(Records begins)

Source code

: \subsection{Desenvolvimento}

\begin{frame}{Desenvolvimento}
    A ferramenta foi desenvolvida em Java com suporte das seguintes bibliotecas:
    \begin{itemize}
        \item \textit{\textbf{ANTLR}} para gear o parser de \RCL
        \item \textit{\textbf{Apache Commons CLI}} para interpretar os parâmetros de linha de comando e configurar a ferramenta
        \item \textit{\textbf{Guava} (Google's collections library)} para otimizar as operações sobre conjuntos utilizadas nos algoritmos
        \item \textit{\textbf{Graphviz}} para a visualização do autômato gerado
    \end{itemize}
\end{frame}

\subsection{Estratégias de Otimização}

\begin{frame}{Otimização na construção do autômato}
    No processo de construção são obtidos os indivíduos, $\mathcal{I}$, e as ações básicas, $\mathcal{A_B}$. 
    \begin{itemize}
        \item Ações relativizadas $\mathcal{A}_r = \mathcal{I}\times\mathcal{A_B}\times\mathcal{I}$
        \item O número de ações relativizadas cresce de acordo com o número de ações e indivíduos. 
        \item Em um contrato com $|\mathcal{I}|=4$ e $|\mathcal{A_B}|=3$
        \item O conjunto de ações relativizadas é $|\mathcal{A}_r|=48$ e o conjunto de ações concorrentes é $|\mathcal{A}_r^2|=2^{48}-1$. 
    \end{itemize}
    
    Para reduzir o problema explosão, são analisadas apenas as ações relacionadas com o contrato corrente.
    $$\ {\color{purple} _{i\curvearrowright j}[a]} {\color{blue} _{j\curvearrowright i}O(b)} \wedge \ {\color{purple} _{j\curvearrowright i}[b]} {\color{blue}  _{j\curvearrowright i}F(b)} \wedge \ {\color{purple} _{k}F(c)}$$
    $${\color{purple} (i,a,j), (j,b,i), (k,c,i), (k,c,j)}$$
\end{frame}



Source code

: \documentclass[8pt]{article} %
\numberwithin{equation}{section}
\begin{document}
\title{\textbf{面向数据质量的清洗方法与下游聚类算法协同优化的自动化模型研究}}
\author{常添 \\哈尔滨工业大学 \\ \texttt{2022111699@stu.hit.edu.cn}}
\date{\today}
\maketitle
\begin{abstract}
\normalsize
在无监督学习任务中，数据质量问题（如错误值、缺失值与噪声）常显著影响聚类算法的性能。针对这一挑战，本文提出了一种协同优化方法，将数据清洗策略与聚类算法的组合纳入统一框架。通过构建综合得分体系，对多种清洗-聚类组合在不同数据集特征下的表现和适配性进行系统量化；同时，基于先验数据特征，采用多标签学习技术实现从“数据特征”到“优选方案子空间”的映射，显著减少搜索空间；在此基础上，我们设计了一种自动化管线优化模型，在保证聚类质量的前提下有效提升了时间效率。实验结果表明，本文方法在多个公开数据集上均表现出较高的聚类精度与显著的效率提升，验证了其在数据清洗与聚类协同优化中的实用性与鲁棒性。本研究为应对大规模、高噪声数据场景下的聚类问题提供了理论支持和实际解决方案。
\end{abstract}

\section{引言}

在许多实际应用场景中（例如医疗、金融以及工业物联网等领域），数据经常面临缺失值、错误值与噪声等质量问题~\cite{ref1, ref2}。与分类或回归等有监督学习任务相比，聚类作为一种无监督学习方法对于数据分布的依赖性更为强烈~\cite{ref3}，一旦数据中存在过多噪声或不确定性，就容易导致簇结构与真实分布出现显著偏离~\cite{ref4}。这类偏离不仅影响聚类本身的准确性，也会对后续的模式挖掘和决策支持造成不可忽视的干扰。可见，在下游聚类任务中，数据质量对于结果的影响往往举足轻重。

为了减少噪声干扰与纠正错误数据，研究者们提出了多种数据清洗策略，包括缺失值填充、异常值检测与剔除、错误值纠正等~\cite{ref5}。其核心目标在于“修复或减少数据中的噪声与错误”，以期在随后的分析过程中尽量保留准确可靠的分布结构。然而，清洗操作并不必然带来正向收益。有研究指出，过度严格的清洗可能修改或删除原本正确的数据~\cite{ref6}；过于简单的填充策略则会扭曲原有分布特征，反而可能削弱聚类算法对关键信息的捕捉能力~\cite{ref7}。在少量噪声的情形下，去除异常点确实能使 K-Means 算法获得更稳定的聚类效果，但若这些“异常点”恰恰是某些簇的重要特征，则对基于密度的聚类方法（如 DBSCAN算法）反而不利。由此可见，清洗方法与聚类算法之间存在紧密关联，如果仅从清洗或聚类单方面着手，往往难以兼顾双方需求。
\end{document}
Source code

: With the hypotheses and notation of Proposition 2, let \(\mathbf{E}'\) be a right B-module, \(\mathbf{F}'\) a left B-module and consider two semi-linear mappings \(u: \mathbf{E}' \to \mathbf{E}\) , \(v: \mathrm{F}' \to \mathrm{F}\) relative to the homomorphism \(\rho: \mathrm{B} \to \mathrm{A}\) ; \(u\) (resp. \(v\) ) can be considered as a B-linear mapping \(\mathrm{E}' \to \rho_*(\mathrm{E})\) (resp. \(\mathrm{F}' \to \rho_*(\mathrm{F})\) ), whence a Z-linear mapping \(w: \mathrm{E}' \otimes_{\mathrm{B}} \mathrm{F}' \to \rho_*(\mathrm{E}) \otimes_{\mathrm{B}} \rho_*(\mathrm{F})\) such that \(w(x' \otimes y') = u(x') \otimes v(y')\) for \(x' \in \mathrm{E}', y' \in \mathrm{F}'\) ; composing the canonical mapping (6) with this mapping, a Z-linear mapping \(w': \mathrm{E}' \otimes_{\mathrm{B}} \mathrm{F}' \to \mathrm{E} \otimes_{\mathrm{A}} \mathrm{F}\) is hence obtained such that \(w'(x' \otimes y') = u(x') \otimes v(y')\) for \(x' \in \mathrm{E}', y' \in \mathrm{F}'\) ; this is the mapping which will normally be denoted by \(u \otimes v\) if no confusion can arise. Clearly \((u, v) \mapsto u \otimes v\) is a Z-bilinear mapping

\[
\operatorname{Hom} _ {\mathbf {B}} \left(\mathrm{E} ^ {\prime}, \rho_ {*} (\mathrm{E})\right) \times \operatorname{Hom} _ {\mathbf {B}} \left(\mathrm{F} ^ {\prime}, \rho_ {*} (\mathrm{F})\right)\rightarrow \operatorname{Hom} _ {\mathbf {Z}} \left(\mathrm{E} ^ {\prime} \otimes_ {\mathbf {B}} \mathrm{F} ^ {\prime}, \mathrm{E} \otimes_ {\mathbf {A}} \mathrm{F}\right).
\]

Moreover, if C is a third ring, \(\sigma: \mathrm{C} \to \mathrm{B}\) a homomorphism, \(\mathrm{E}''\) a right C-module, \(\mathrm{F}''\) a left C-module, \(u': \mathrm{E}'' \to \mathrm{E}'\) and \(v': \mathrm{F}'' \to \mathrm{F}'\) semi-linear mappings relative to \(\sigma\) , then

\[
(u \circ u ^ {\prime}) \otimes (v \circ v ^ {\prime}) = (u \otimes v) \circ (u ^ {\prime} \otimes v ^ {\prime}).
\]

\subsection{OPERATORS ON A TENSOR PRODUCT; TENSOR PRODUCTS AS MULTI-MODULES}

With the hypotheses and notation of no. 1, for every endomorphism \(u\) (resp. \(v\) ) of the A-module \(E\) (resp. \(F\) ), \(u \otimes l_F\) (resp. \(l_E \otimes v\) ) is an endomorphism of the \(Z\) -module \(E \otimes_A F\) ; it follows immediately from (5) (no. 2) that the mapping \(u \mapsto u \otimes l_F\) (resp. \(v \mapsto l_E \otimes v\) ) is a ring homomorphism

(Records ends)

> _About this task_
Retype the material. Keep it exact.

> _Result_
Source code

: \subsection{Desenvolvimento}

\begin{frame}{Desenvolvimento}
    A ferramenta foi desenvolvida em Java com suporte das seguintes bibliotecas:
    \begin{itemize}
        \item \textit{\textbf{ANTLR}} para gear o parser de \RCL
        \item \textit{\textbf{Apache Commons CLI}} para interpretar os parâmetros de linha de comando e configurar a ferramenta
        \item \textit{\textbf{Guava} (Google's collections library)} para otimizar as operações sobre conjuntos utilizadas nos algoritmos
        \item \textit{\textbf{Graphviz}} para a visualização do autômato gerado
    \end{itemize}
\end{frame}

\subsection{Estratégias de Otimização}

\begin{frame}{Otimização na construção do autômato}
    No processo de construção são obtidos os indivíduos, $\mathcal{I}$, e as ações básicas, $\mathcal{A_B}$. 
    \begin{itemize}
        \item Ações relativizadas $\mathcal{A}_r = \mathcal{I}\times\mathcal{A_B}\times\mathcal{I}$
        \item O número de ações relativizadas cresce de acordo com o número de ações e indivíduos. 
        \item Em um contrato com $|\mathcal{I}|=4$ e $|\mathcal{A_B}|=3$
        \item O conjunto de ações relativizadas é $|\mathcal{A}_r|=48$ e o conjunto de ações concorrentes é $|\mathcal{A}_r^2|=2^{48}-1$. 
    \end{itemize}
    
    Para reduzir o problema explosão, são analisadas apenas as ações relacionadas com o contrato corrente.
    $$\ {\color{purple} _{i\curvearrowright j}[a]} {\color{blue} _{j\curvearrowright i}O(b)} \wedge \ {\color{purple} _{j\curvearrowright i}[b]} {\color{blue}  _{j\curvearrowright i}F(b)} \wedge \ {\color{purple} _{k}F(c)}$$
    $${\color{purple} (i,a,j), (j,b,i), (k,c,i), (k,c,j)}$$
\end{frame}



Source code

: \documentclass[8pt]{article} %
\numberwithin{equation}{section}
\begin{document}
\title{\textbf{面向数据质量的清洗方法与下游聚类算法协同优化的自动化模型研究}}
\author{常添 \\哈尔滨工业大学 \\ \texttt{2022111699@stu.hit.edu.cn}}
\date{\today}
\maketitle
\begin{abstract}
\normalsize
在无监督学习任务中，数据质量问题（如错误值、缺失值与噪声）常显著影响聚类算法的性能。针对这一挑战，本文提出了一种协同优化方法，将数据清洗策略与聚类算法的组合纳入统一框架。通过构建综合得分体系，对多种清洗-聚类组合在不同数据集特征下的表现和适配性进行系统量化；同时，基于先验数据特征，采用多标签学习技术实现从“数据特征”到“优选方案子空间”的映射，显著减少搜索空间；在此基础上，我们设计了一种自动化管线优化模型，在保证聚类质量的前提下有效提升了时间效率。实验结果表明，本文方法在多个公开数据集上均表现出较高的聚类精度与显著的效率提升，验证了其在数据清洗与聚类协同优化中的实用性与鲁棒性。本研究为应对大规模、高噪声数据场景下的聚类问题提供了理论支持和实际解决方案。
\end{abstract}

\section{引言}

在许多实际应用场景中（例如医疗、金融以及工业物联网等领域），数据经常面临缺失值、错误值与噪声等质量问题~\cite{ref1, ref2}。与分类或回归等有监督学习任务相比，聚类作为一种无监督学习方法对于数据分布的依赖性更为强烈~\cite{ref3}，一旦数据中存在过多噪声或不确定性，就容易导致簇结构与真实分布出现显著偏离~\cite{ref4}。这类偏离不仅影响聚类本身的准确性，也会对后续的模式挖掘和决策支持造成不可忽视的干扰。可见，在下游聚类任务中，数据质量对于结果的影响往往举足轻重。

为了减少噪声干扰与纠正错误数据，研究者们提出了多种数据清洗策略，包括缺失值填充、异常值检测与剔除、错误值纠正等~\cite{ref5}。其核心目标在于“修复或减少数据中的噪声与错误”，以期在随后的分析过程中尽量保留准确可靠的分布结构。然而，清洗操作并不必然带来正向收益。有研究指出，过度严格的清洗可能修改或删除原本正确的数据~\cite{ref6}；过于简单的填充策略则会扭曲原有分布特征，反而可能削弱聚类算法对关键信息的捕捉能力~\cite{ref7}。在少量噪声的情形下，去除异常点确实能使 K-Means 算法获得更稳定的聚类效果，但若这些“异常点”恰恰是某些簇的重要特征，则对基于密度的聚类方法（如 DBSCAN算法）反而不利。由此可见，清洗方法与聚类算法之间存在紧密关联，如果仅从清洗或聚类单方面着手，往往难以兼顾双方需求。
\end{document}
Source code

: With the hypotheses and notation of Proposition 2, let \(\mathbf{E}'\) be a right B-module, \(\mathbf{F}'\) a left B-module and consider two semi-linear mappings \(u: \mathbf{E}' \to \mathbf{E}\) , \(v: \mathrm{F}' \to \mathrm{F}\) relative to the homomorphism \(\rho: \mathrm{B} \to \mathrm{A}\) ; \(u\) (resp. \(v\) ) can be considered as a B-linear mapping \(\mathrm{E}' \to \rho_*(\mathrm{E})\) (resp. \(\mathrm{F}' \to \rho_*(\mathrm{F})\) ), whence a Z-linear mapping \(w: \mathrm{E}' \otimes_{\mathrm{B}} \mathrm{F}' \to \rho_*(\mathrm{E}) \otimes_{\mathrm{B}} \rho_*(\mathrm{F})\) such that \(w(x' \otimes y') = u(x') \otimes v(y')\) for \(x' \in \mathrm{E}', y' \in \mathrm{F}'\) ; composing the canonical mapping (6) with this mapping, a Z-linear mapping \(w': \mathrm{E}' \otimes_{\mathrm{B}} \mathrm{F}' \to \mathrm{E} \otimes_{\mathrm{A}} \mathrm{F}\) is hence obtained such that \(w'(x' \otimes y') = u(x') \otimes v(y')\) for \(x' \in \mathrm{E}', y' \in \mathrm{F}'\) ; this is the mapping which will normally be denoted by \(u \otimes v\) if no confusion can arise. Clearly \((u, v) \mapsto u \otimes v\) is a Z-bilinear mapping

\[
\operatorname{Hom} _ {\mathbf {B}} \left(\mathrm{E} ^ {\prime}, \rho_ {*} (\mathrm{E})\right) \times \operatorname{Hom} _ {\mathbf {B}} \left(\mathrm{F} ^ {\prime}, \rho_ {*} (\mathrm{F})\right)\rightarrow \operatorname{Hom} _ {\mathbf {Z}} \left(\mathrm{E} ^ {\prime} \otimes_ {\mathbf {B}} \mathrm{F} ^ {\prime}, \mathrm{E} \otimes_ {\mathbf {A}} \mathrm{F}\right).
\]

Moreover, if C is a third ring, \(\sigma: \mathrm{C} \to \mathrm{B}\) a homomorphism, \(\mathrm{E}''\) a right C-module, \(\mathrm{F}''\) a left C-module, \(u': \mathrm{E}'' \to \mathrm{E}'\) and \(v': \mathrm{F}'' \to \mathrm{F}'\) semi-linear mappings relative to \(\sigma\) , then

\[
(u \circ u ^ {\prime}) \otimes (v \circ v ^ {\prime}) = (u \otimes v) \circ (u ^ {\prime} \otimes v ^ {\prime}).
\]

\subsection{OPERATORS ON A TENSOR PRODUCT; TENSOR PRODUCTS AS MULTI-MODULES}

With the hypotheses and notation of no. 1, for every endomorphism \(u\) (resp. \(v\) ) of the A-module \(E\) (resp. \(F\) ), \(u \otimes l_F\) (resp. \(l_E \otimes v\) ) is an endomorphism of the \(Z\) -module \(E \otimes_A F\) ; it follows immediately from (5) (no. 2) that the mapping \(u \mapsto u \otimes l_F\) (resp. \(v \mapsto l_E \otimes v\) ) is a ring homomorphism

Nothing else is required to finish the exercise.